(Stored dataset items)
[Start of section]

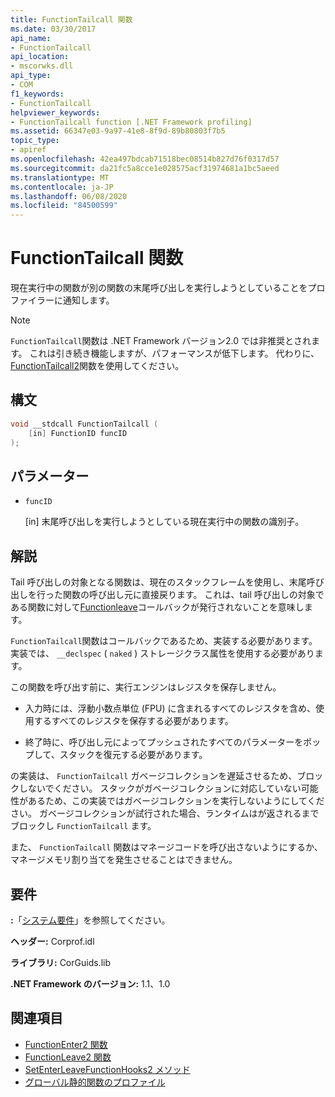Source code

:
 ```yaml
---
title: FunctionTailcall 関数
ms.date: 03/30/2017
api_name:
- FunctionTailcall
api_location:
- mscorwks.dll
api_type:
- COM
f1_keywords:
- FunctionTailcall
helpviewer_keywords:
- FunctionTailcall function [.NET Framework profiling]
ms.assetid: 66347e03-9a97-41e8-8f9d-89b80803f7b5
topic_type:
- apiref
ms.openlocfilehash: 42ea497bdcab71518bec08514b827d76f0317d57
ms.sourcegitcommit: da21fc5a8cce1e028575acf31974681a1bc5aeed
ms.translationtype: MT
ms.contentlocale: ja-JP
ms.lasthandoff: 06/08/2020
ms.locfileid: "84500599"
---
```

# <a name="functiontailcall-function"></a>FunctionTailcall 関数
現在実行中の関数が別の関数の末尾呼び出しを実行しようとしていることをプロファイラーに通知します。  
  
> [!NOTE]
> `FunctionTailcall`関数は .NET Framework バージョン2.0 では非推奨とされます。 これは引き続き機能しますが、パフォーマンスが低下します。 代わりに、 [FunctionTailcall2](functiontailcall2-function.md)関数を使用してください。  
  
## <a name="syntax"></a>構文  
  
```cpp
void __stdcall FunctionTailcall (  
    [in] FunctionID funcID  
);  
```  
  
## <a name="parameters"></a>パラメーター

- `funcID`

  \[in] 末尾呼び出しを実行しようとしている現在実行中の関数の識別子。

## <a name="remarks"></a>解説  
 Tail 呼び出しの対象となる関数は、現在のスタックフレームを使用し、末尾呼び出しを行った関数の呼び出し元に直接戻ります。 これは、tail 呼び出しの対象である関数に対して[Functionleave](functionleave-function.md)コールバックが発行されないことを意味します。  
  
 `FunctionTailcall`関数はコールバックであるため、実装する必要があります。 実装では、 `__declspec` ( `naked` ) ストレージクラス属性を使用する必要があります。  
  
 この関数を呼び出す前に、実行エンジンはレジスタを保存しません。  
  
- 入力時には、浮動小数点単位 (FPU) に含まれるすべてのレジスタを含め、使用するすべてのレジスタを保存する必要があります。  
  
- 終了時に、呼び出し元によってプッシュされたすべてのパラメーターをポップして、スタックを復元する必要があります。  
  
 の実装は、 `FunctionTailcall` ガベージコレクションを遅延させるため、ブロックしないでください。 スタックがガベージコレクションに対応していない可能性があるため、この実装ではガベージコレクションを実行しないようにしてください。 ガベージコレクションが試行された場合、ランタイムはが返されるまでブロックし `FunctionTailcall` ます。  
  
 また、 `FunctionTailcall` 関数はマネージコードを呼び出さないようにするか、マネージメモリ割り当てを発生させることはできません。  
  
## <a name="requirements"></a>要件  
 **:**「[システム要件](../../get-started/system-requirements.md)」を参照してください。  
  
 **ヘッダー:** Corprof.idl  
  
 **ライブラリ:** CorGuids.lib  
  
 **.NET Framework のバージョン:** 1.1、1.0  
  
## <a name="see-also"></a>関連項目

- [FunctionEnter2 関数](functionenter2-function.md)
- [FunctionLeave2 関数](functionleave2-function.md)
- [SetEnterLeaveFunctionHooks2 メソッド](icorprofilerinfo2-setenterleavefunctionhooks2-method.md)
- [グローバル静的関数のプロファイル](profiling-global-static-functions.md)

[End of section]

### AIM OF THE TASK
Leaving out the images, return the entries above exactly as they read.

### RESPONSE TO THE EXERCISE
Source code

:
 ```yaml
---
title: FunctionTailcall 関数
ms.date: 03/30/2017
api_name:
- FunctionTailcall
api_location:
- mscorwks.dll
api_type:
- COM
f1_keywords:
- FunctionTailcall
helpviewer_keywords:
- FunctionTailcall function [.NET Framework profiling]
ms.assetid: 66347e03-9a97-41e8-8f9d-89b80803f7b5
topic_type:
- apiref
ms.openlocfilehash: 42ea497bdcab71518bec08514b827d76f0317d57
ms.sourcegitcommit: da21fc5a8cce1e028575acf31974681a1bc5aeed
ms.translationtype: MT
ms.contentlocale: ja-JP
ms.lasthandoff: 06/08/2020
ms.locfileid: "84500599"
---
```

# <a name="functiontailcall-function"></a>FunctionTailcall 関数
現在実行中の関数が別の関数の末尾呼び出しを実行しようとしていることをプロファイラーに通知します。  
  
> [!NOTE]
> `FunctionTailcall`関数は .NET Framework バージョン2.0 では非推奨とされます。 これは引き続き機能しますが、パフォーマンスが低下します。 代わりに、 [FunctionTailcall2](functiontailcall2-function.md)関数を使用してください。  
  
## <a name="syntax"></a>構文  
  
```cpp
void __stdcall FunctionTailcall (  
    [in] FunctionID funcID  
);  
```  
  
## <a name="parameters"></a>パラメーター

- `funcID`

  \[in] 末尾呼び出しを実行しようとしている現在実行中の関数の識別子。

## <a name="remarks"></a>解説  
 Tail 呼び出しの対象となる関数は、現在のスタックフレームを使用し、末尾呼び出しを行った関数の呼び出し元に直接戻ります。 これは、tail 呼び出しの対象である関数に対して[Functionleave](functionleave-function.md)コールバックが発行されないことを意味します。  
  
 `FunctionTailcall`関数はコールバックであるため、実装する必要があります。 実装では、 `__declspec` ( `naked` ) ストレージクラス属性を使用する必要があります。  
  
 この関数を呼び出す前に、実行エンジンはレジスタを保存しません。  
  
- 入力時には、浮動小数点単位 (FPU) に含まれるすべてのレジスタを含め、使用するすべてのレジスタを保存する必要があります。  
  
- 終了時に、呼び出し元によってプッシュされたすべてのパラメーターをポップして、スタックを復元する必要があります。  
  
 の実装は、 `FunctionTailcall` ガベージコレクションを遅延させるため、ブロックしないでください。 スタックがガベージコレクションに対応していない可能性があるため、この実装ではガベージコレクションを実行しないようにしてください。 ガベージコレクションが試行された場合、ランタイムはが返されるまでブロックし `FunctionTailcall` ます。  
  
 また、 `FunctionTailcall` 関数はマネージコードを呼び出さないようにするか、マネージメモリ割り当てを発生させることはできません。  
  
## <a name="requirements"></a>要件  
 **:**「[システム要件](../../get-started/system-requirements.md)」を参照してください。  
  
 **ヘッダー:** Corprof.idl  
  
 **ライブラリ:** CorGuids.lib  
  
 **.NET Framework のバージョン:** 1.1、1.0  
  
## <a name="see-also"></a>関連項目

- [FunctionEnter2 関数](functionenter2-function.md)
- [FunctionLeave2 関数](functionleave2-function.md)
- [SetEnterLeaveFunctionHooks2 メソッド](icorprofilerinfo2-setenterleavefunctionhooks2-method.md)
- [グローバル静的関数のプロファイル](profiling-global-static-functions.md)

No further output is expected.